Check every line of the entries below for the word "adjustbox", and copy the ones that have it.

----------

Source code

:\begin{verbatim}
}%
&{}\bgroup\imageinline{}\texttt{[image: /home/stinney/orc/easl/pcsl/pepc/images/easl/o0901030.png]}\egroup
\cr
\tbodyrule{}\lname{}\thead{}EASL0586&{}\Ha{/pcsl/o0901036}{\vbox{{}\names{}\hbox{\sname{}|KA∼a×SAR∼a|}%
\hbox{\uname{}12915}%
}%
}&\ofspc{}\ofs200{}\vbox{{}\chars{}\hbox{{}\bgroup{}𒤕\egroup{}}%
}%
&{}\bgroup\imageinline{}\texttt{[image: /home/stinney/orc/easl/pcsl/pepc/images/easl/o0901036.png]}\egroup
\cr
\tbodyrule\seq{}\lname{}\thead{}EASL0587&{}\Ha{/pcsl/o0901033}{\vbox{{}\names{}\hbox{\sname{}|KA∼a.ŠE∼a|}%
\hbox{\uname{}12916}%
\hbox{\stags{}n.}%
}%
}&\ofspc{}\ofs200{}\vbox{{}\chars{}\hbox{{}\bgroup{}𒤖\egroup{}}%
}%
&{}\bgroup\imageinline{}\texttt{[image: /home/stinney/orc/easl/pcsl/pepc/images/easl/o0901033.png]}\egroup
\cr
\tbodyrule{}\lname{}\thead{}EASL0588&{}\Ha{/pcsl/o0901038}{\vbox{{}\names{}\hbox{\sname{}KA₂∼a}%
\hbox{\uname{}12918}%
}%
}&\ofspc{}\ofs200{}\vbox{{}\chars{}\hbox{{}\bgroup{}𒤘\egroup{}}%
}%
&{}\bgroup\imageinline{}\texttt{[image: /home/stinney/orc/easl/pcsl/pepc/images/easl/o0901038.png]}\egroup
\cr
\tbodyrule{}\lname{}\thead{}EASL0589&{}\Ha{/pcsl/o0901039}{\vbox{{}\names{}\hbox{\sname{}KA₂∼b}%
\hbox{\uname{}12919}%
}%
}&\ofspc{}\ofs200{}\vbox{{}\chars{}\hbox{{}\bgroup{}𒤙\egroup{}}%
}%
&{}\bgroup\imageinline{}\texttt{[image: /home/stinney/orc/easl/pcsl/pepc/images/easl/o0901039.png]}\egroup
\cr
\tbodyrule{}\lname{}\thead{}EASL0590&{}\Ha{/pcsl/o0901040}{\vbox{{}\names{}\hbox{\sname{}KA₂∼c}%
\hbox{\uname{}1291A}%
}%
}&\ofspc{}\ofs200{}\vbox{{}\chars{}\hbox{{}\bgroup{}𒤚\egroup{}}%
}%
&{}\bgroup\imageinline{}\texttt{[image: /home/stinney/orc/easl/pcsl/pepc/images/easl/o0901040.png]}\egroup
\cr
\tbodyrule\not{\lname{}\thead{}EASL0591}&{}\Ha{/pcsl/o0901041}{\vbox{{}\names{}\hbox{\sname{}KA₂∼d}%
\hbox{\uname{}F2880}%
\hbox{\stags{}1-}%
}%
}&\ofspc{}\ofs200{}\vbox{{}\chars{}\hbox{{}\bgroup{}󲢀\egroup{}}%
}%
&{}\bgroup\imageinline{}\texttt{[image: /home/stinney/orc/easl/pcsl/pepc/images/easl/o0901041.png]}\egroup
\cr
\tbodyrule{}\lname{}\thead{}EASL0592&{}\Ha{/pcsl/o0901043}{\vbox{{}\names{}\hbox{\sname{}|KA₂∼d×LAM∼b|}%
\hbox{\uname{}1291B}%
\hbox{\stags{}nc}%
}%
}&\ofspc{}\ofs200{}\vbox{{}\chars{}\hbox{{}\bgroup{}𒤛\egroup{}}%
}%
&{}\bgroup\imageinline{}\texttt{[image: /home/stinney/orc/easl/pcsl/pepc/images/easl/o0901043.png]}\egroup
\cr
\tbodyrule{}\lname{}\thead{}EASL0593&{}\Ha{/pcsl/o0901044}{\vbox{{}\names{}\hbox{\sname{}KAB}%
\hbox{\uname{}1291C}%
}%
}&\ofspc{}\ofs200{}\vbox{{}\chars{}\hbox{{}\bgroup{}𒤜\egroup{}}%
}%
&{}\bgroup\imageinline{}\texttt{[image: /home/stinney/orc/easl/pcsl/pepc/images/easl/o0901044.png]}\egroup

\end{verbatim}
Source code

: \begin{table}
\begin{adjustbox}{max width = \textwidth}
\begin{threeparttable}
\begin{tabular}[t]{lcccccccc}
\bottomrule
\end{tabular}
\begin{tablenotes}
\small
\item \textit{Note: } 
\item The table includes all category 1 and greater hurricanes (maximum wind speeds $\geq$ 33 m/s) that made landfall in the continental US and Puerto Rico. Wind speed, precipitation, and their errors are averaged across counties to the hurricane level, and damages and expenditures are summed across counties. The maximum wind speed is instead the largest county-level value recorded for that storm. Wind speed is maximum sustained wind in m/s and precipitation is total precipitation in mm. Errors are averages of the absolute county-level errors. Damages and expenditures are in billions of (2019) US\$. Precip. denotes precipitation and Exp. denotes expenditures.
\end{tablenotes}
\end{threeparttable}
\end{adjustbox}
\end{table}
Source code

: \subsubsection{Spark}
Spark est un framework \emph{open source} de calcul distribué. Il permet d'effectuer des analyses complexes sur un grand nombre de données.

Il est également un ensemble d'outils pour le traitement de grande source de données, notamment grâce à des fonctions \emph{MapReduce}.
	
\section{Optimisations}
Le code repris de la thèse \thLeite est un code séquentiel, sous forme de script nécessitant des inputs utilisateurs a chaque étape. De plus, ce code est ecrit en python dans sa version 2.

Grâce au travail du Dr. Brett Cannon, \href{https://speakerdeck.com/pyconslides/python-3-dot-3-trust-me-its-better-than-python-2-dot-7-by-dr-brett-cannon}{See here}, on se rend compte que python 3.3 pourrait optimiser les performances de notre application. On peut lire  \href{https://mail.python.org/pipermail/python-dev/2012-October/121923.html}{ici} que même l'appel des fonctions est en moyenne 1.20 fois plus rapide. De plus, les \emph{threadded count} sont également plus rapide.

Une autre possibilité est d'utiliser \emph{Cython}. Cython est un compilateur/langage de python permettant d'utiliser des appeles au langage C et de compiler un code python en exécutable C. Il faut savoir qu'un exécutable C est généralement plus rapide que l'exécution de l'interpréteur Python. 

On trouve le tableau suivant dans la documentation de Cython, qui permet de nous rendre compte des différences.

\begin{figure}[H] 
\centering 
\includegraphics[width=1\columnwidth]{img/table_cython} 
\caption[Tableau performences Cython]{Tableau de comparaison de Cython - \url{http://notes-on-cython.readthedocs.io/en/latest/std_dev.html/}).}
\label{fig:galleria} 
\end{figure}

----------

*Output of the task*:
\begin{adjustbox}{max width = \textwidth}
\end{adjustbox}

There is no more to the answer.